Super Happy Fun Land, October 6, 3 p.m.,


Obey Giant
Annie Clark has parlayed a backing role in the Polyphonic Spree, the Dallas choral-pop band, into a critically lauded solo career as St. Vincent. Now she has teamed up with David Byrne, the frontman for the new-wave band the Talking Heads, for the album Love This Giant. The album’s cover art shows the idiosyncratic musicians with alterations made to their faces: Clark has a growth protruding from her jaw, and Byrne has a pronounced cleft in his chin. According to the duo’s website, this reflects the “surreal images of nature” that “dominate the lyrics.” A large brass band will back the singer-songwriters, who will occasionally trade in their guitars for Theremin, at shows in support of the album. Talking Heads fans will be stoked about the reprisals of “Burning Down the House” and “Road To Nowhere.”
McFarlin Memorial Auditorium, October 7, 8 p.m.,


If You Build It
Give credit to Lego for running its business with the brio of Willy Wonka.
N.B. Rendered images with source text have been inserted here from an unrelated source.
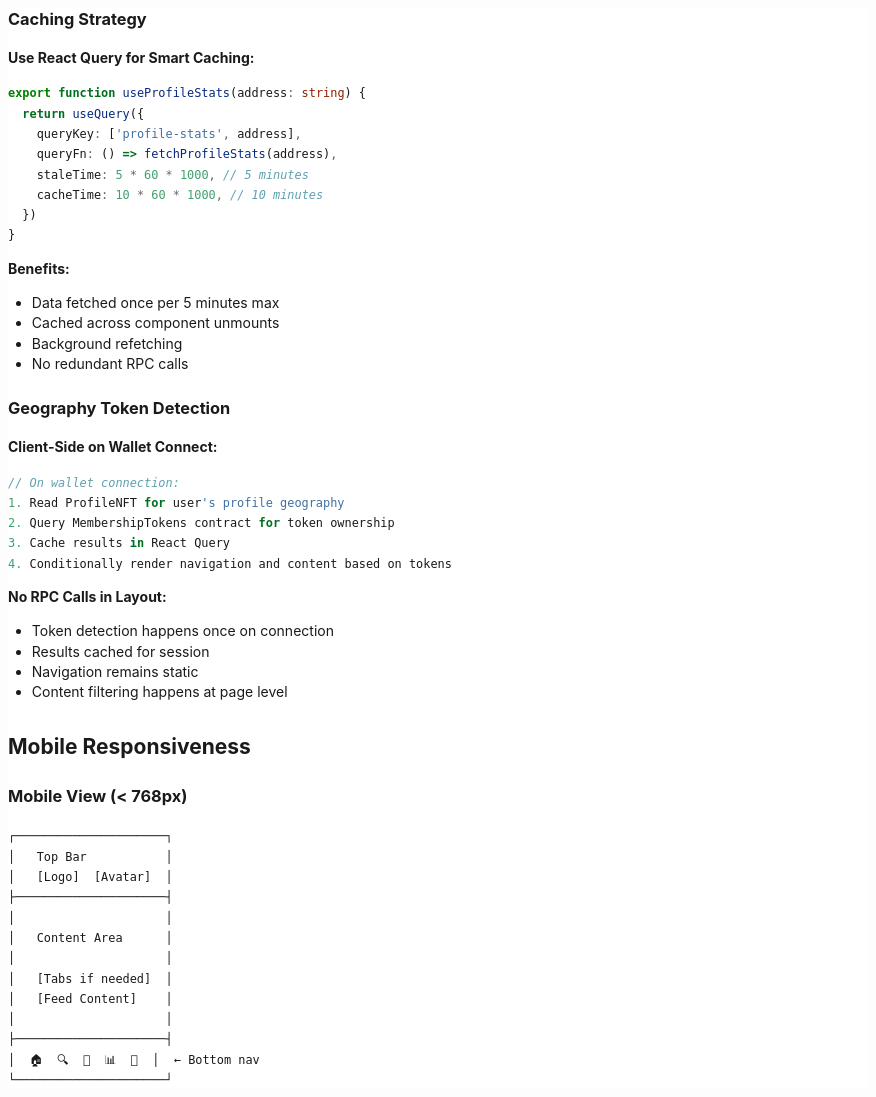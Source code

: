### Caching Strategy

**Use React Query for Smart Caching:**
```typescript
export function useProfileStats(address: string) {
  return useQuery({
    queryKey: ['profile-stats', address],
    queryFn: () => fetchProfileStats(address),
    staleTime: 5 * 60 * 1000, // 5 minutes
    cacheTime: 10 * 60 * 1000, // 10 minutes
  })
}
```

**Benefits:**
- Data fetched once per 5 minutes max
- Cached across component unmounts
- Background refetching
- No redundant RPC calls

### Geography Token Detection

**Client-Side on Wallet Connect:**
```typescript
// On wallet connection:
1. Read ProfileNFT for user's profile geography
2. Query MembershipTokens contract for token ownership
3. Cache results in React Query
4. Conditionally render navigation and content based on tokens
```

**No RPC Calls in Layout:**
- Token detection happens once on connection
- Results cached for session
- Navigation remains static
- Content filtering happens at page level

## Mobile Responsiveness

### Mobile View (< 768px)

```
┌─────────────────────┐
│   Top Bar           │
│   [Logo]  [Avatar]  │
├─────────────────────┤
│                     │
│   Content Area      │
│                     │
│   [Tabs if needed]  │
│   [Feed Content]    │
│                     │
├─────────────────────┤
│  🏠  🔍  📝  📊  👤  │  ← Bottom nav
└─────────────────────┘
```
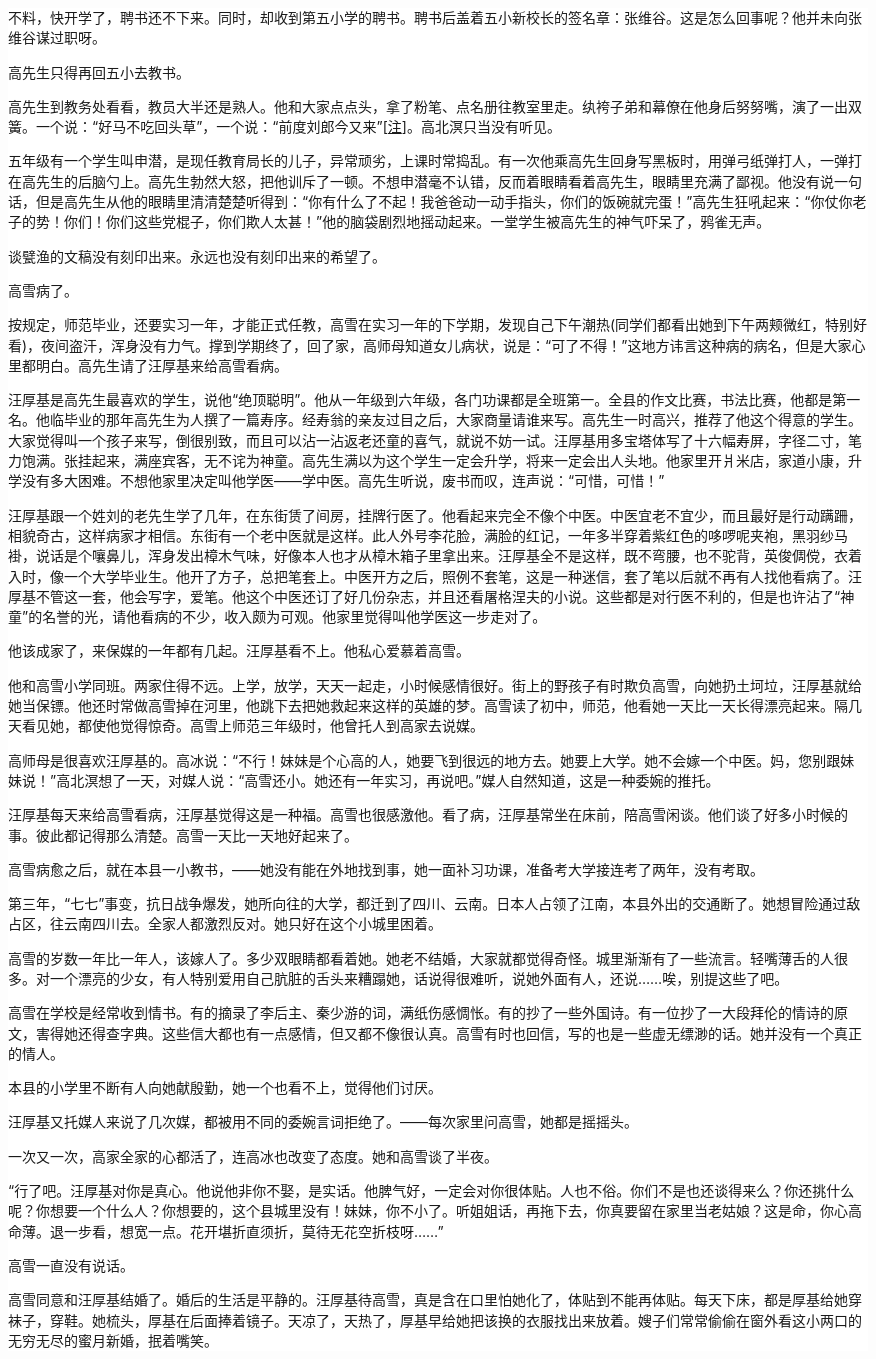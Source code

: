 不料，快开学了，聘书还不下来。同时，却收到第五小学的聘书。聘书后盖着五小新校长的签名章：张维谷。这是怎么回事呢？他并未向张维谷谋过职呀。

高先生只得再回五小去教书。

高先生到教务处看看，教员大半还是熟人。他和大家点点头，拿了粉笔、点名册往教室里走。纨袴子弟和幕僚在他身后努努嘴，演了一出双簧。一个说：“好马不吃回头草”，一个说：“前度刘郎今又来”[<a href='#z_lyx'>注</a><a name='zb_lyx'></a>]。高北溟只当没有听见。

五年级有一个学生叫申潜，是现任教育局长的儿子，异常顽劣，上课时常捣乱。有一次他乘高先生回身写黑板时，用弹弓纸弹打人，一弹打在高先生的后脑勺上。高先生勃然大怒，把他训斥了一顿。不想申潜毫不认错，反而着眼睛看着高先生，眼睛里充满了鄙视。他没有说一句话，但是高先生从他的眼睛里清清楚楚听得到：“你有什么了不起！我爸爸动一动手指头，你们的饭碗就完蛋！”高先生狂吼起来：“你仗你老子的势！你们！你们这些党棍子，你们欺人太甚！”他的脑袋剧烈地摇动起来。一堂学生被高先生的神气吓呆了，鸦雀无声。

谈甓渔的文稿没有刻印出来。永远也没有刻印出来的希望了。

高雪病了。

按规定，师范毕业，还要实习一年，才能正式任教，高雪在实习一年的下学期，发现自己下午潮热(同学们都看出她到下午两颊微红，特别好看)，夜间盗汗，浑身没有力气。撑到学期终了，回了家，高师母知道女儿病状，说是：“可了不得！”这地方讳言这种病的病名，但是大家心里都明白。高先生请了汪厚基来给高雪看病。

汪厚基是高先生最喜欢的学生，说他“绝顶聪明”。他从一年级到六年级，各门功课都是全班第一。全县的作文比赛，书法比赛，他都是第一名。他临毕业的那年高先生为人撰了一篇寿序。经寿翁的亲友过目之后，大家商量请谁来写。高先生一时高兴，推荐了他这个得意的学生。大家觉得叫一个孩子来写，倒很别致，而且可以沾一沾返老还童的喜气，就说不妨一试。汪厚基用多宝塔体写了十六幅寿屏，字径二寸，笔力饱满。张挂起来，满座宾客，无不诧为神童。高先生满以为这个学生一定会升学，将来一定会出人头地。他家里开爿米店，家道小康，升学没有多大困难。不想他家里决定叫他学医——学中医。高先生听说，废书而叹，连声说：“可惜，可惜！”

汪厚基跟一个姓刘的老先生学了几年，在东街赁了间房，挂牌行医了。他看起来完全不像个中医。中医宜老不宜少，而且最好是行动蹒跚，相貌奇古，这样病家才相信。东街有一个老中医就是这样。此人外号李花脸，满脸的红记，一年多半穿着紫红色的哆啰呢夹袍，黑羽纱马褂，说话是个嚷鼻儿，浑身发出樟木气味，好像本人也才从樟木箱子里拿出来。汪厚基全不是这样，既不弯腰，也不驼背，英俊倜傥，衣着入时，像一个大学毕业生。他开了方子，总把笔套上。中医开方之后，照例不套笔，这是一种迷信，套了笔以后就不再有人找他看病了。汪厚基不管这一套，他会写字，爱笔。他这个中医还订了好几份杂志，并且还看屠格涅夫的小说。这些都是对行医不利的，但是也许沾了“神童”的名誉的光，请他看病的不少，收入颇为可观。他家里觉得叫他学医这一步走对了。

他该成家了，来保媒的一年都有几起。汪厚基看不上。他私心爱慕着高雪。

他和高雪小学同班。两家住得不远。上学，放学，天天一起走，小时候感情很好。街上的野孩子有时欺负高雪，向她扔土坷垃，汪厚基就给她当保镖。他还时常做高雪掉在河里，他跳下去把她救起来这样的英雄的梦。高雪读了初中，师范，他看她一天比一天长得漂亮起来。隔几天看见她，都使他觉得惊奇。高雪上师范三年级时，他曾托人到高家去说媒。

高师母是很喜欢汪厚基的。高冰说：“不行！妹妹是个心高的人，她要飞到很远的地方去。她要上大学。她不会嫁一个中医。妈，您别跟妹妹说！”高北溟想了一天，对媒人说：“高雪还小。她还有一年实习，再说吧。”媒人自然知道，这是一种委婉的推托。

汪厚基每天来给高雪看病，汪厚基觉得这是一种福。高雪也很感激他。看了病，汪厚基常坐在床前，陪高雪闲谈。他们谈了好多小时候的事。彼此都记得那么清楚。高雪一天比一天地好起来了。

高雪病愈之后，就在本县一小教书，——她没有能在外地找到事，她一面补习功课，准备考大学接连考了两年，没有考取。

第三年，“七七”事变，抗日战争爆发，她所向往的大学，都迁到了四川、云南。日本人占领了江南，本县外出的交通断了。她想冒险通过敌占区，往云南四川去。全家人都激烈反对。她只好在这个小城里困着。

高雪的岁数一年比一年人，该嫁人了。多少双眼睛都看着她。她老不结婚，大家就都觉得奇怪。城里渐渐有了一些流言。轻嘴薄舌的人很多。对一个漂亮的少女，有人特别爱用自己肮脏的舌头来糟蹋她，话说得很难听，说她外面有人，还说……唉，别提这些了吧。

高雪在学校是经常收到情书。有的摘录了李后主、秦少游的词，满纸伤感惆怅。有的抄了一些外国诗。有一位抄了一大段拜伦的情诗的原文，害得她还得查字典。这些信大都也有一点感情，但又都不像很认真。高雪有时也回信，写的也是一些虚无缥渺的话。她并没有一个真正的情人。

本县的小学里不断有人向她献殷勤，她一个也看不上，觉得他们讨厌。

汪厚基又托媒人来说了几次媒，都被用不同的委婉言词拒绝了。——每次家里问高雪，她都是摇摇头。

一次又一次，高家全家的心都活了，连高冰也改变了态度。她和高雪谈了半夜。

“行了吧。汪厚基对你是真心。他说他非你不娶，是实话。他脾气好，一定会对你很体贴。人也不俗。你们不是也还谈得来么？你还挑什么呢？你想要一个什么人？你想要的，这个县城里没有！妹妹，你不小了。听姐姐话，再拖下去，你真要留在家里当老姑娘？这是命，你心高命薄。退一步看，想宽一点。花开堪折直须折，莫待无花空折枝呀……”

高雪一直没有说话。

高雪同意和汪厚基结婚了。婚后的生活是平静的。汪厚基待高雪，真是含在口里怕她化了，体贴到不能再体贴。每天下床，都是厚基给她穿袜子，穿鞋。她梳头，厚基在后面捧着镜子。天凉了，天热了，厚基早给她把该换的衣服找出来放着。嫂子们常常偷偷在窗外看这小两口的无穷无尽的蜜月新婚，抿着嘴笑。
The maker of building blocks for kids of all ages regularly hosts Master Model Builder competitions, and the winners have the opportunity to become full-time employees of Lego, chiefly responsible for designing the models at Legoland Discovery Centers. The new batch of competitions includes one in Texas, in the food court at Grapevine Mills mall. Attend and be awed by the builders who will create masterful designs that will capture the imagination of children and perhaps entice them into thinking like future architects.
Legoland Discovery Center, October 6-7, 10 and 11 a.m.,


A Moveable Feast
Spend time and gas money tracking down food trucks in Dallas, or better yet, fast and then attend Food Truck Palooza, where you can sample more than 10 trucks during a span that runs from lunch to dinner.
Temple Shalom, October 7, 11 a.m.,


Real American Hero
Real men are not embarrassed to collect dolls, as will be shown at the DFW GI Joe and Action Figure Show, where hundreds and sometimes valuable variations of the Real American Hero will be on display.